PROBLEM STATEMENT: Output nothing but the lines from the first line of the listing below through the line containing "### Parameters", printed exactly and free of pictures.

***

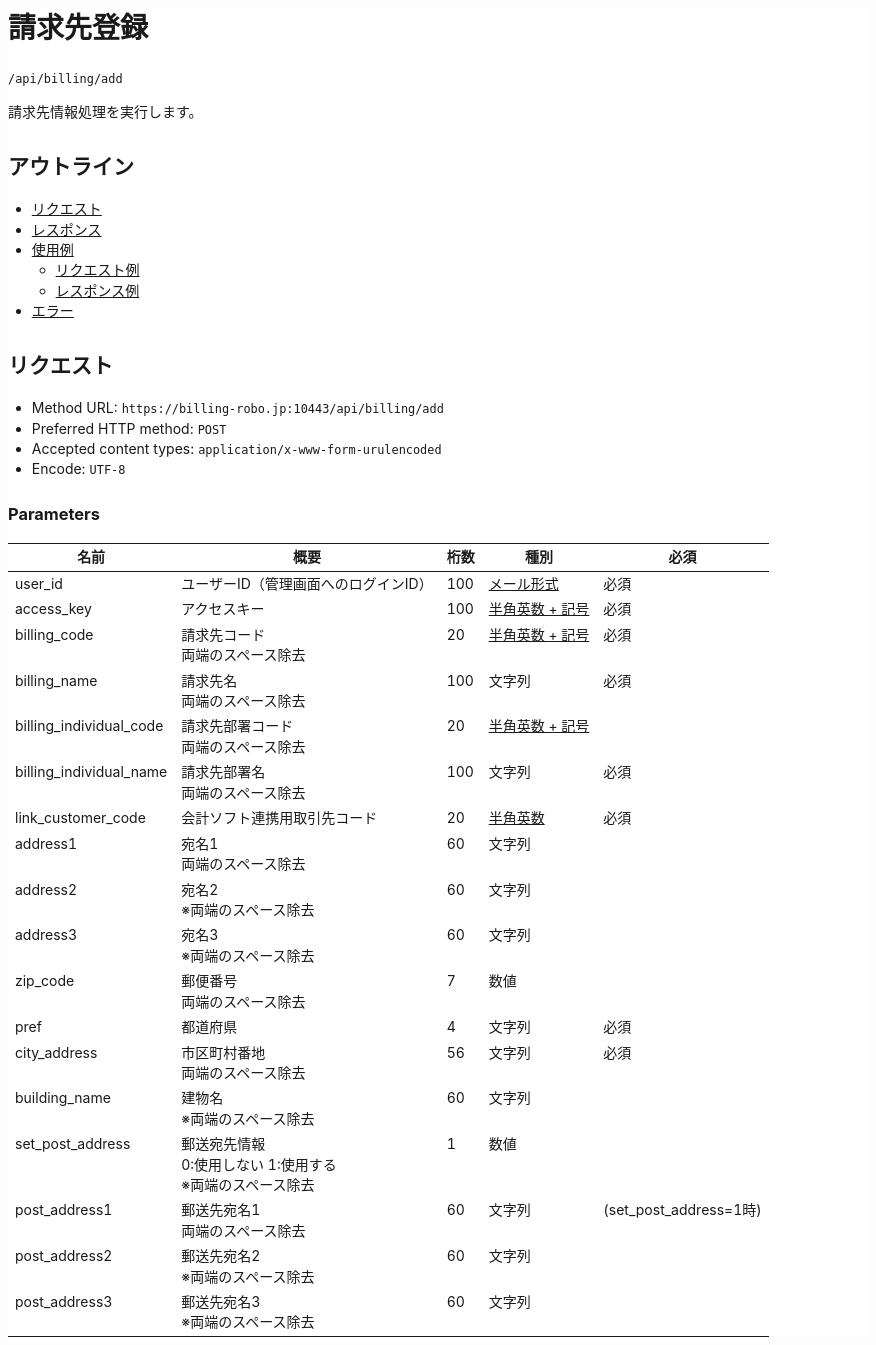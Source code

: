 # 請求先登録

`/api/billing/add`

請求先情報処理を実行します。

## アウトライン

- [リクエスト](#リクエスト)
- [レスポンス](#レスポンス)
- [使用例](#使用例)
  - [リクエスト例](#リクエスト例)
  - [レスポンス例](#レスポンス例)
- [エラー](#エラー)

## リクエスト
- Method URL: `https://billing-robo.jp:10443/api/billing/add`
- Preferred HTTP method: `POST`
- Accepted content types: `application/x-www-form-urulencoded`
- Encode: `UTF-8`

### Parameters

| 名前                     | 概要                                                                                                                                                            | 桁数 | 種別                                   | 必須                                                 |
| ------------------------ | --------------------------------------------------------------------------------------------------------------------------------------------------------------- | ---- | -------------------------------------- | ---------------------------------------------------- |
| user_id                  | ユーザーID（管理画面へのログインID）                                                                                                                            | 100  | [メール形式](../../index.md#種別)      | 必須                                                 |
| access_key               | アクセスキー                                                                                                                                                    | 100  | [半角英数 + 記号](../../index.md#種別) | 必須                                                 |
| billing_code             | 請求先コード  <br> 両端のスペース除去                                                                                                                           | 20   | [半角英数 + 記号](../../index.md#種別) | 必須                                                 |
| billing_name             | 請求先名  <br> 両端のスペース除去                                                                                                                               | 100  | 文字列                                 | 必須                                                 |
| billing_individual_code  | 請求先部署コード <br> 両端のスペース除去                                                                                                                        | 20   | [半角英数 + 記号](../../index.md#種別) |                                                      |
| billing_individual_name  | 請求先部署名 <br> 両端のスペース除去                                                                                                                            | 100  | 文字列                                 | 必須                                                 |
| link_customer_code       | 会計ソフト連携用取引先コード                                                                                                                                    | 20   | [半角英数](../../index.md#種別)        | 必須                                                 |
| address1                 | 宛名1 <br> 両端のスペース除去                                                                                                                                   | 60   | 文字列                                 |                                                      |
| address2                 | 宛名2 <br> ※両端のスペース除去                                                                                                                                  | 60   | 文字列                                 |                                                      |
| address3                 | 宛名3 <br> ※両端のスペース除去                                                                                                                                  | 60   | 文字列                                 |                                                      |
| zip_code                 | 郵便番号 <br>  両端のスペース除去                                                                                                                               | 7    | 数値                                   |                                                      |
| pref                     | 都道府県                                                                                                                                                        | 4    | 文字列                                 | 必須                                                 |
| city_address             | 市区町村番地 <br> 両端のスペース除去                                                                                                                            | 56   | 文字列                                 | 必須                                                 |
| building_name            | 建物名 <br> ※両端のスペース除去                                                                                                                                 | 60   | 文字列                                 |                                                      |
| set_post_address         | 郵送宛先情報 <br> 0:使用しない 1:使用する <br> ※両端のスペース除去                                                                                              | 1    | 数値                                   |                                                      |
| post_address1            | 郵送先宛名1  <br> 両端のスペース除去                                                                                                                            | 60   | 文字列                                 | (set_post_address=1時)                               |
| post_address2            | 郵送先宛名2 <br> ※両端のスペース除去                                                                                                                            | 60   | 文字列                                 |                                                      |
| post_address3            | 郵送先宛名3 <br> ※両端のスペース除去                                                                                                                            | 60   | 文字列                                 |                                                      |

***

SOLVED PROBLEM:
Source code

: # 請求先登録

`/api/billing/add`

請求先情報処理を実行します。

## アウトライン

- [リクエスト](#リクエスト)
- [レスポンス](#レスポンス)
- [使用例](#使用例)
  - [リクエスト例](#リクエスト例)
  - [レスポンス例](#レスポンス例)
- [エラー](#エラー)

## リクエスト
- Method URL: `https://billing-robo.jp:10443/api/billing/add`
- Preferred HTTP method: `POST`
- Accepted content types: `application/x-www-form-urulencoded`
- Encode: `UTF-8`

### Parameters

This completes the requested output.